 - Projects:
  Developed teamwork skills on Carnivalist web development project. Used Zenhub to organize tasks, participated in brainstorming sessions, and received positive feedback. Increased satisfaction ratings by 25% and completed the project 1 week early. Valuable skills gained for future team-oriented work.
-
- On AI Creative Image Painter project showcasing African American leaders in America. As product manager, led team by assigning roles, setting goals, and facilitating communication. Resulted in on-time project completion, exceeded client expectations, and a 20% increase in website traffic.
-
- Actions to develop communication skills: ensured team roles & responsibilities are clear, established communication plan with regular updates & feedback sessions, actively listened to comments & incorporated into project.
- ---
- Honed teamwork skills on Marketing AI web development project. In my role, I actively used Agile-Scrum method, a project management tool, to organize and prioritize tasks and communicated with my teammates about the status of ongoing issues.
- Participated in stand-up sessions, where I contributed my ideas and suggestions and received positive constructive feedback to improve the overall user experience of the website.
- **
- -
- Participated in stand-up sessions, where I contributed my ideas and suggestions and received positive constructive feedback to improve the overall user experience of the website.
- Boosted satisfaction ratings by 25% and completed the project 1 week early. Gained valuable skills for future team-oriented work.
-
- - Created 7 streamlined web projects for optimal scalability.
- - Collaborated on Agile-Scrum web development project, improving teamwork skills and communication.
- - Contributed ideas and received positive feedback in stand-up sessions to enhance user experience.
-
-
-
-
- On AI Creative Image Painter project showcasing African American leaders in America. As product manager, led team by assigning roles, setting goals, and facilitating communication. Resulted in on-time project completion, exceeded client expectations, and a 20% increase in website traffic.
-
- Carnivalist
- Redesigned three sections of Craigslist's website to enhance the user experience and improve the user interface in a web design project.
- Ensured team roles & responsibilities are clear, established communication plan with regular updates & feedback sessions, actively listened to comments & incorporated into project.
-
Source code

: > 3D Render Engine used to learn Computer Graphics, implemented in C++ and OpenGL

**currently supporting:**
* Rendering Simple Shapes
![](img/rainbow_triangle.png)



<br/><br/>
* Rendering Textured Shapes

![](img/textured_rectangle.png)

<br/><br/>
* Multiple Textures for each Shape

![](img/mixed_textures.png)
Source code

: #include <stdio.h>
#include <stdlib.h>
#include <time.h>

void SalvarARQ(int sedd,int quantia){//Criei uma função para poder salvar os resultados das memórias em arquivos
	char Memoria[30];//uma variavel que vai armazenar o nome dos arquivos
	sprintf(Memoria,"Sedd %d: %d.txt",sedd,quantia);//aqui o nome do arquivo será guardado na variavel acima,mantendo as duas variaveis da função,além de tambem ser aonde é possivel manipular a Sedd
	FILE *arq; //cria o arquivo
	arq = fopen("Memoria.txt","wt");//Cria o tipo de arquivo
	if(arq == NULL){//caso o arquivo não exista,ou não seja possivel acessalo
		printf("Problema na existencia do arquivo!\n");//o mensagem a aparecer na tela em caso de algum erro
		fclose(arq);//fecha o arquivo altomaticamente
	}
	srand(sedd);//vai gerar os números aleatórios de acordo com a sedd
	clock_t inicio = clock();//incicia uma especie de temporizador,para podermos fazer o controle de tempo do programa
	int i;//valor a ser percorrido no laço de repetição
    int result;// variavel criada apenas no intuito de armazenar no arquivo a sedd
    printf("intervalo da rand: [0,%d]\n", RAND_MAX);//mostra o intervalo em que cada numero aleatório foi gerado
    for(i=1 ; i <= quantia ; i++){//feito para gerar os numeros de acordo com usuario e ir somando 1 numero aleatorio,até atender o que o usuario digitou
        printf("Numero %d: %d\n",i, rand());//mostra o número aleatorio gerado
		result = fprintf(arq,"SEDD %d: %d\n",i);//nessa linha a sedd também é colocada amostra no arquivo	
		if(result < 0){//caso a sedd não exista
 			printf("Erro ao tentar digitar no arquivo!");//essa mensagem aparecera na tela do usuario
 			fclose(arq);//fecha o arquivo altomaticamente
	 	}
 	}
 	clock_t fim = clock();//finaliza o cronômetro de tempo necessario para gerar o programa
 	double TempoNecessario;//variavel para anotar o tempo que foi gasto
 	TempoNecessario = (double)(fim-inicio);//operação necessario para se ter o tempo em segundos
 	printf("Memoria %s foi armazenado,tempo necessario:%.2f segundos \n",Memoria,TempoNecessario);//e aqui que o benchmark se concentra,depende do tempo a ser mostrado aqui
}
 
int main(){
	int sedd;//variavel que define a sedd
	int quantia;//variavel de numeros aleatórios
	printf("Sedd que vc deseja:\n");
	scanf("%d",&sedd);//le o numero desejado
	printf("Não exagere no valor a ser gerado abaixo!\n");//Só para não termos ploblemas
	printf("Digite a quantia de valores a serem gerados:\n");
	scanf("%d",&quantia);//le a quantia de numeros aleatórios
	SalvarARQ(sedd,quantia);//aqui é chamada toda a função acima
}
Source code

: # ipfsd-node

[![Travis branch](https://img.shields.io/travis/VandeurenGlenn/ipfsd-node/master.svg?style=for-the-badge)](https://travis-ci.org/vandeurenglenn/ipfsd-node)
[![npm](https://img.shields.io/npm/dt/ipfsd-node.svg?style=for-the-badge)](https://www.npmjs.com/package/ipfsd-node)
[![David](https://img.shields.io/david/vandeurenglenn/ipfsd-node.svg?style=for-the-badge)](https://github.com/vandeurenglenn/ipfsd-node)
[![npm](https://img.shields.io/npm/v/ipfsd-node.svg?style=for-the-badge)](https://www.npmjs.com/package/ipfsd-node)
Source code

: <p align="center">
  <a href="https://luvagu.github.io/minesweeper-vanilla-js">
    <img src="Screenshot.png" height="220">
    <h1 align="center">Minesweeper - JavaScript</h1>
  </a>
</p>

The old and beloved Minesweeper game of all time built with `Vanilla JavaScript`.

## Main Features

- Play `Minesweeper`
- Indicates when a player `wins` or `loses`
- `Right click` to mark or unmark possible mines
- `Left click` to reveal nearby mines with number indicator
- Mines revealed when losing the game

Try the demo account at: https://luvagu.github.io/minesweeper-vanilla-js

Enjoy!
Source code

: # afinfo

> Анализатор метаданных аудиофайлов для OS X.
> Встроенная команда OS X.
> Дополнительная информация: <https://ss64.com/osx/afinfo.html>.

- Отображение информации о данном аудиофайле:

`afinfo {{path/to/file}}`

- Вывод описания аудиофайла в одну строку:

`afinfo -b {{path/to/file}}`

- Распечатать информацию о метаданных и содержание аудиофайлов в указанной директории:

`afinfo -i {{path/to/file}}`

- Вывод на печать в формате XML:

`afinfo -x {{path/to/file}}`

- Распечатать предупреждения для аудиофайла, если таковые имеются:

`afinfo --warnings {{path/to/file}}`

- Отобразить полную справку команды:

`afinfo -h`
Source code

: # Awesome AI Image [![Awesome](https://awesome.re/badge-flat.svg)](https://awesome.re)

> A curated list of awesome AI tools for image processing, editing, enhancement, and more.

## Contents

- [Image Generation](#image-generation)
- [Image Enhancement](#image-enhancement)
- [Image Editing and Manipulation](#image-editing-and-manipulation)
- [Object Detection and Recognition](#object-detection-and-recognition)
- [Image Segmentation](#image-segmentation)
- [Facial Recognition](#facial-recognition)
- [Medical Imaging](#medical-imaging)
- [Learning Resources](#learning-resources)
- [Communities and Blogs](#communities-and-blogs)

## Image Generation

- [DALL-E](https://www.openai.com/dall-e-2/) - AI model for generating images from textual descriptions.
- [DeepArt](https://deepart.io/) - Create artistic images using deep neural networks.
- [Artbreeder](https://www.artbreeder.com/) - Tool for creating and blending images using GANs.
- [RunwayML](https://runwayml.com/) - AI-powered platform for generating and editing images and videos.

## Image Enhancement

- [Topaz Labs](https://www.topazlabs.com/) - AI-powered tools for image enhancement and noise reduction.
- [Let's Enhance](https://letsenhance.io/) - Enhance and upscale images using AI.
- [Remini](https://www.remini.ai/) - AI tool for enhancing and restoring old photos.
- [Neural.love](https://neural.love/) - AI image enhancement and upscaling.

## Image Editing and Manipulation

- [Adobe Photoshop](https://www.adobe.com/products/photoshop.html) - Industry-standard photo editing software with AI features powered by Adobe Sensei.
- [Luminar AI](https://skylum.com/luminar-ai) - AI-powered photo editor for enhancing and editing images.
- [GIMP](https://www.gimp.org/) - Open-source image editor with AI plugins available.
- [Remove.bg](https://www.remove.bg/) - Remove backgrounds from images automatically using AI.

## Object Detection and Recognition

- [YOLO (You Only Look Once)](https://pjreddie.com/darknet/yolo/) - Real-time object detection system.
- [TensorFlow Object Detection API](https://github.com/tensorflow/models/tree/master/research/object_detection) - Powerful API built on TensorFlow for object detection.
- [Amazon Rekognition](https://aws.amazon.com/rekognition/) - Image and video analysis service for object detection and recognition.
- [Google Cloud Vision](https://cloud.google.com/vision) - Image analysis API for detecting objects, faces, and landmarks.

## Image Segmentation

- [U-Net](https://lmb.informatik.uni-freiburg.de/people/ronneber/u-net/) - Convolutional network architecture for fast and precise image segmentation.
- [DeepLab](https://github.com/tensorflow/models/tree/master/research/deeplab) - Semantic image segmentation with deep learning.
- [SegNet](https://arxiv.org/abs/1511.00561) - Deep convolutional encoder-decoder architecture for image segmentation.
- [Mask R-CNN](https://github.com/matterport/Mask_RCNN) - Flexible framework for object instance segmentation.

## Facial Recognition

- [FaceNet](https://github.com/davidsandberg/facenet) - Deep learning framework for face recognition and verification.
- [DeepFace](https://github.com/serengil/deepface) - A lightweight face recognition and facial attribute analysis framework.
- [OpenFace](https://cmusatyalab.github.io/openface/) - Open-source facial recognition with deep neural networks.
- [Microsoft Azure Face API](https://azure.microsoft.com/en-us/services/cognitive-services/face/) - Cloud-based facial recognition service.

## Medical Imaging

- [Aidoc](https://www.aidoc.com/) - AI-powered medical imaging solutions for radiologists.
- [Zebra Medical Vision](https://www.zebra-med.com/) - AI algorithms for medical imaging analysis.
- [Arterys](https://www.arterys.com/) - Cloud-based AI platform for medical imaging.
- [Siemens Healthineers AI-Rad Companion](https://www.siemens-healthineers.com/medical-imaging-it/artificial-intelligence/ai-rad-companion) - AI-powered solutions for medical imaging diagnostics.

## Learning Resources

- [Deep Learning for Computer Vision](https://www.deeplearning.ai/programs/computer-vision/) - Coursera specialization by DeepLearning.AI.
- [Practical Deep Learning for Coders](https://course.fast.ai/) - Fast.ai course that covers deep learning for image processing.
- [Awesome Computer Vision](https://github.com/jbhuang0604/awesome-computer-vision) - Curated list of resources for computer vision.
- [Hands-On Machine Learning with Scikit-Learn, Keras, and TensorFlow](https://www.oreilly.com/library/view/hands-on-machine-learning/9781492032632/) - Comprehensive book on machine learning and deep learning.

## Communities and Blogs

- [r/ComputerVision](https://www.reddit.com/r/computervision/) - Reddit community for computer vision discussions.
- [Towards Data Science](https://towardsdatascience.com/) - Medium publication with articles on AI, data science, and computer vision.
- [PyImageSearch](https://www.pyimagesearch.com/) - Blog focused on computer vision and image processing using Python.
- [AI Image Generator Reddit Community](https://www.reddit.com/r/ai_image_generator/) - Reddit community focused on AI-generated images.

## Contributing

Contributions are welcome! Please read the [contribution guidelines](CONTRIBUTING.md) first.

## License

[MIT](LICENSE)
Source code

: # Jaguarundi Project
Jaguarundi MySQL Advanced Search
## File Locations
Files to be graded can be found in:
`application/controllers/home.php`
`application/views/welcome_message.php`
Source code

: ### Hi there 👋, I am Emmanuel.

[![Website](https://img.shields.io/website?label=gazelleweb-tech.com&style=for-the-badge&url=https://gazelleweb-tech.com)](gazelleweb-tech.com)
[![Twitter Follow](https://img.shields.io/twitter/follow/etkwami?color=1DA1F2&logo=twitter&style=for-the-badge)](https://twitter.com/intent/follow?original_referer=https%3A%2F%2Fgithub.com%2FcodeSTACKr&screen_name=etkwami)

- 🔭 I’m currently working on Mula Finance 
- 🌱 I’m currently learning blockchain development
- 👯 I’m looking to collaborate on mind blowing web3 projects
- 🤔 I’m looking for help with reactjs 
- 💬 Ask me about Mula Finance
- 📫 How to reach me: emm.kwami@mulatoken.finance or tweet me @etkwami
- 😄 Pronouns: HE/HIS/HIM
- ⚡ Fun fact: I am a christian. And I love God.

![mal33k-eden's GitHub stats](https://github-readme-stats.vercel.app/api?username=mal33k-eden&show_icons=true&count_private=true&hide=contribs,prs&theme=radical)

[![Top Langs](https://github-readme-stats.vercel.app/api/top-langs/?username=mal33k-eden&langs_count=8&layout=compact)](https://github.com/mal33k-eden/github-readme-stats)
-*-
__Exercise prompt__.
From the entries above, print the lines beginning at the one with "o numero desejado" and stopping after the one with "# Awesome AI", exactly as written and with nothing else.

__Response to the task__.
	scanf("%d",&sedd);//le o numero desejado
	printf("Não exagere no valor a ser gerado abaixo!\n");//Só para não termos ploblemas
	printf("Digite a quantia de valores a serem gerados:\n");
	scanf("%d",&quantia);//le a quantia de numeros aleatórios
	SalvarARQ(sedd,quantia);//aqui é chamada toda a função acima
}
Source code

: # ipfsd-node

[![Travis branch](https://img.shields.io/travis/VandeurenGlenn/ipfsd-node/master.svg?style=for-the-badge)](https://travis-ci.org/vandeurenglenn/ipfsd-node)
[![npm](https://img.shields.io/npm/dt/ipfsd-node.svg?style=for-the-badge)](https://www.npmjs.com/package/ipfsd-node)
[![David](https://img.shields.io/david/vandeurenglenn/ipfsd-node.svg?style=for-the-badge)](https://github.com/vandeurenglenn/ipfsd-node)
[![npm](https://img.shields.io/npm/v/ipfsd-node.svg?style=for-the-badge)](https://www.npmjs.com/package/ipfsd-node)
Source code

: <p align="center">
  <a href="https://luvagu.github.io/minesweeper-vanilla-js">
    <img src="Screenshot.png" height="220">
    <h1 align="center">Minesweeper - JavaScript</h1>
  </a>
</p>

The old and beloved Minesweeper game of all time built with `Vanilla JavaScript`.

## Main Features

- Play `Minesweeper`
- Indicates when a player `wins` or `loses`
- `Right click` to mark or unmark possible mines
- `Left click` to reveal nearby mines with number indicator
- Mines revealed when losing the game

Try the demo account at: https://luvagu.github.io/minesweeper-vanilla-js

Enjoy!
Source code

: # afinfo

> Анализатор метаданных аудиофайлов для OS X.
> Встроенная команда OS X.
> Дополнительная информация: <https://ss64.com/osx/afinfo.html>.

- Отображение информации о данном аудиофайле:

`afinfo {{path/to/file}}`

- Вывод описания аудиофайла в одну строку:

`afinfo -b {{path/to/file}}`

- Распечатать информацию о метаданных и содержание аудиофайлов в указанной директории:

`afinfo -i {{path/to/file}}`

- Вывод на печать в формате XML:

`afinfo -x {{path/to/file}}`

- Распечатать предупреждения для аудиофайла, если таковые имеются:

`afinfo --warnings {{path/to/file}}`

- Отобразить полную справку команды:

`afinfo -h`
Source code

: # Awesome AI Image [![Awesome](https://awesome.re/badge-flat.svg)](https://awesome.re)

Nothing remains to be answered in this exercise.